Assessoria
O primeiro vice-presidente da Associação Mato-grossense dos Municípios (AMM), Hemerson Máximo, o Maninho, assumiu oficialmente a presidência da instituição nesta quarta-feira (1º), após a renúncia de Leonardo Bortolin (MDB), que deixou o cargo para disputar uma vaga de deputado estadual. A solenidade de posse reuniu autoridades dos poderes Legislativo, Executivo e Judiciário.
Em seu discurso, Maninho, ex-prefeito de Colíder, afirmou que dará continuidade ao trabalho da entidade, com foco na unidade entre os municípios, na expansão das ações institucionais e na ampliação do apoio técnico às gestões locais.

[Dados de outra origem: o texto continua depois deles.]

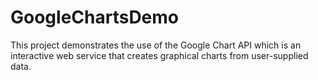# GoogleChartsDemo
This project demonstrates the use of the Google Chart API which is an interactive web service that creates graphical charts from user-supplied data.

“Assumo essa responsabilidade com total dedicação para avançarmos na defesa do municipalismo. Temos pautas importantes neste ano, como a Reforma Tributária, que certamente trará impactos nas finanças dos municípios”, declarou.
O novo presidente também destacou a gestão de Bortolin, ressaltando o legado de fortalecimento da associação ao longo dos últimos 27 meses. Ao se despedir, Bortolin apresentou um balanço das ações desenvolvidas, enfatizando a filiação de 100% dos municípios à AMM, a interiorização das atividades e o fortalecimento da área técnica, com aumento significativo na elaboração de projetos.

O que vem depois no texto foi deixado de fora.